パン屋さんなら、立地条件・1日の平均来客数・全体の売り上げ・商品構成などでしょう。それぞれの要素を分けたら、そこからさらに細分化します。例えば客層・商品の中で売れているものと売れていないもの・来客が多い時間帯などです。「売り上げを伸ばしたい」という目的のために、必要な要素をいかに切り分けられるかが分析の第一歩です。
2. 組み合わせる力
いくつかのカテゴリーに分けることができたら、こんどはそれを組み合わせて分析します。例えば全体の売り上げの中で、多数を占めている客層はどれか、多数を占めている客層が好む商品カテゴリーは菓子パンか惣菜パンか、午前に売れる商品の傾向と午後に売れる商品の傾向は何かなど、分けたものを組み合わせて考えると、その組み合わせの分多くの情報を得ることができるでしょう。

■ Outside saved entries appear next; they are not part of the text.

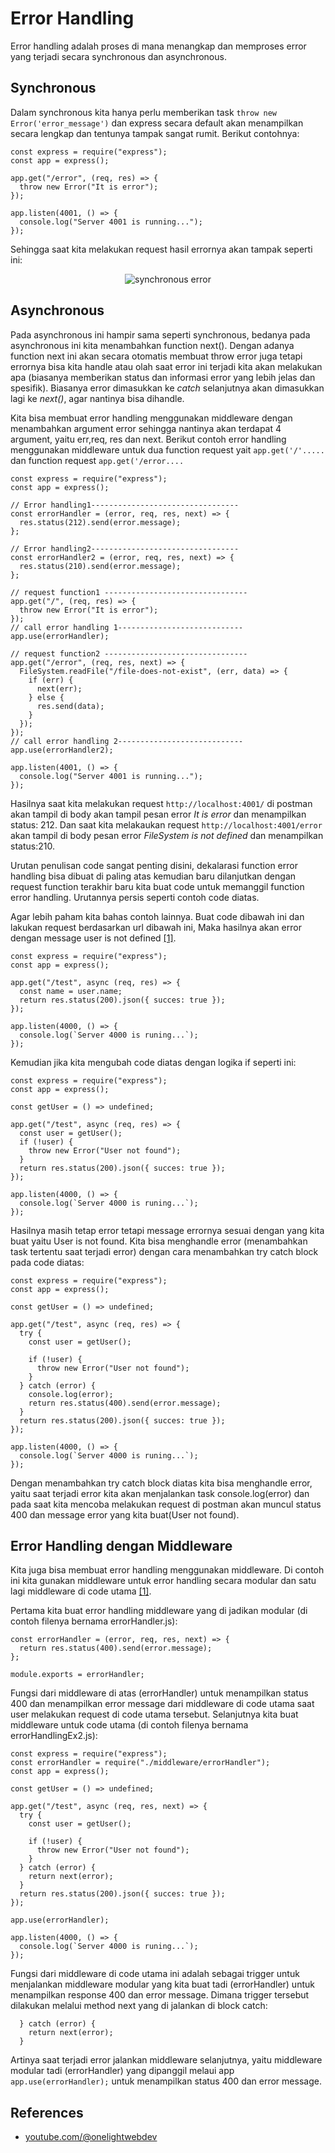 # Error Handling

Error handling adalah proses di mana menangkap dan memproses error yang terjadi secara synchronous dan asynchronous.

## Synchronous

Dalam synchronous kita hanya perlu memberikan task `throw new Error('error_message')` dan express secara default akan menampilkan secara lengkap dan tentunya tampak sangat rumit. Berikut contohnya:

```
const express = require("express");
const app = express();

app.get("/error", (req, res) => {
  throw new Error("It is error");
});

app.listen(4001, () => {
  console.log("Server 4001 is running...");
});
```

Sehingga saat kita melakukan request hasil errornya akan tampak seperti ini:

<p align="center">
<img src="../img/syncError.png" alt="synchronous error"/> 
</p>

## Asynchronous

Pada asynchronous ini hampir sama seperti synchronous, bedanya pada asynchronous ini kita menambahkan function next(). Dengan adanya function next ini akan secara otomatis membuat throw error juga tetapi errornya bisa kita handle atau olah saat error ini terjadi kita akan melakukan apa (biasanya memberikan status dan informasi error yang lebih jelas dan spesifik). Biasanya error dimasukkan ke <i>catch</i> selanjutnya akan dimasukkan lagi ke <i>next()</i>, agar nantinya bisa dihandle.

Kita bisa membuat error handling menggunakan middleware dengan menambahkan argument error sehingga nantinya akan terdapat 4 argument, yaitu err,req, res dan next. Berikut contoh error handling menggunakan middleware untuk dua function request yait `app.get('/'.....` dan function request `app.get('/error....`

```
const express = require("express");
const app = express();

// Error handling1---------------------------------
const errorHandler = (error, req, res, next) => {
  res.status(212).send(error.message);
};

// Error handling2---------------------------------
const errorHandler2 = (error, req, res, next) => {
  res.status(210).send(error.message);
};

// request function1 --------------------------------
app.get("/", (req, res) => {
  throw new Error("It is error");
});
// call error handling 1----------------------------
app.use(errorHandler);

// request function2 --------------------------------
app.get("/error", (req, res, next) => {
  FileSystem.readFile("/file-does-not-exist", (err, data) => {
    if (err) {
      next(err);
    } else {
      res.send(data);
    }
  });
});
// call error handling 2----------------------------
app.use(errorHandler2);

app.listen(4001, () => {
  console.log("Server 4001 is running...");
});
```

Hasilnya saat kita melakukan request `http://localhost:4001/` di postman akan tampil
di body akan tampil pesan error <i>It is error</i> dan menampilkan status: 212. Dan saat kita melakaukan request `http://localhost:4001/error` akan tampil di body pesan error <i>FileSystem is not defined</i> dan menampilkan status:210.

Urutan penulisan code sangat penting disini, dekalarasi function error handling bisa dibuat di paling atas kemudian baru dilanjutkan dengan request function terakhir baru kita buat code untuk memanggil function error handling. Urutannya persis seperti contoh code diatas.

Agar lebih paham kita bahas contoh lainnya.
Buat code dibawah ini dan lakukan request berdasarkan url dibawah ini, Maka hasilnya akan error dengan message user is not defined [[1]](https://www.youtube.com/watch?v=mGPj-pCGS2c).

```
const express = require("express");
const app = express();

app.get("/test", async (req, res) => {
  const name = user.name;
  return res.status(200).json({ succes: true });
});

app.listen(4000, () => {
  console.log(`Server 4000 is runing...`);
});
```

Kemudian jika kita mengubah code diatas dengan logika if seperti ini:

```
const express = require("express");
const app = express();

const getUser = () => undefined;

app.get("/test", async (req, res) => {
  const user = getUser();
  if (!user) {
    throw new Error("User not found");
  }
  return res.status(200).json({ succes: true });
});

app.listen(4000, () => {
  console.log(`Server 4000 is runing...`);
});
```

Hasilnya masih tetap error tetapi message errornya sesuai dengan yang kita buat yaitu User is not found. Kita bisa menghandle error (menambahkan task tertentu saat terjadi error) dengan cara menambahkan try catch block pada code diatas:

```
const express = require("express");
const app = express();

const getUser = () => undefined;

app.get("/test", async (req, res) => {
  try {
    const user = getUser();

    if (!user) {
      throw new Error("User not found");
    }
  } catch (error) {
    console.log(error);
    return res.status(400).send(error.message);
  }
  return res.status(200).json({ succes: true });
});

app.listen(4000, () => {
  console.log(`Server 4000 is runing...`);
});
```

Dengan menambahkan try catch block diatas kita bisa menghandle error, yaitu saat terjadi error kita akan menjalankan task console.log(error) dan pada saat kita mencoba melakukan request di postman akan muncul status 400 dan message error yang kita buat(User not found).

## Error Handling dengan Middleware

Kita juga bisa membuat error handling menggunakan middleware. Di contoh ini kita gunakan middleware untuk error handling secara modular dan satu lagi middleware di code utama [[1]](https://www.youtube.com/watch?v=mGPj-pCGS2c).

Pertama kita buat error handling middleware yang di jadikan modular (di contoh filenya bernama errorHandler.js):

```
const errorHandler = (error, req, res, next) => {
  return res.status(400).send(error.message);
};

module.exports = errorHandler;
```

Fungsi dari middleware di atas (errorHandler) untuk menampilkan status 400 dan menampilkan error message dari middleware di code utama saat user melakukan request di code utama tersebut. Selanjutnya kita buat middleware untuk code utama (di contoh filenya bernama errorHandlingEx2.js):

```
const express = require("express");
const errorHandler = require("./middleware/errorHandler");
const app = express();

const getUser = () => undefined;

app.get("/test", async (req, res, next) => {
  try {
    const user = getUser();

    if (!user) {
      throw new Error("User not found");
    }
  } catch (error) {
    return next(error);
  }
  return res.status(200).json({ succes: true });
});

app.use(errorHandler);

app.listen(4000, () => {
  console.log(`Server 4000 is runing...`);
});
```

Fungsi dari middleware di code utama ini adalah sebagai trigger untuk menjalankan middleware modular yang kita buat tadi (errorHandler) untuk menampilkan response 400 dan error message. Dimana trigger tersebut dilakukan melalui method next yang di jalankan di block catch:

```
  } catch (error) {
    return next(error);
  }
```

Artinya saat terjadi error jalankan middleware selanjutnya, yaitu middleware modular tadi (errorHandler) yang dipanggil melaui app `app.use(errorHandler);` untuk menampilkan status 400 dan error message.

## References

- [youtube.com/@onelightwebdev](https://www.youtube.com/watch?v=mGPj-pCGS2c)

ただ、これは網羅的に組み合わせればいいという話ではなく、最初に切り分けたデータから目的に応じた組み合わせをしなければなりません。それは、来客数を伸ばしたいのか、客単価を上げたいのかなど、個々の目的によって変わります。
3. 違う角度からみる力
一方的な角度から情報を見ると、見誤ることがあります。仕事に求められるのは、情報を多角的に見られる分析力です。
具体的には、例えば月の売り上げから見て一見あまり売れていないような一連の商品があったとしても、それを「売れない商品」と切り捨てず、一日ごとの売り上げ数に視点を変えてみてみます。すると、その中には売れる数は少なくても、売り上げ数の変動幅が小さく、コンスタントに一定量売れている商品があるかもしれません。その場合、顧客全体には人気がないものでも、一定数の固定ファンがある商品である可能性が見えてきます。
4. 結論を出せる力
分析するのはなぜかというと、ただ分析して「ふーん」と感心するためではありません。分析により得られた情報から、何をどうするのかという結論を出さなければなりません。
例えば、分析の結果菓子パンより惣菜パンのほうが売れていなかったとして、今後惣菜パンを切り捨てるか、それとも一定の固定客のために数量を減らしながらも存続させるか、昼より夜が弱いことが分かったら、夜の販売を縮小して昼により力を入れるか、それとも夜も伸ばすための商品開発をするか、といったことです。
以上、一軒のパン屋を参考に「分析力」必要なことを紹介してきました。仕事に求められている分析力とは、情報を分別でき、何がいるものかを様々な角度からみて取捨選択できる「整理整頓できる力」であるといえるでしょう。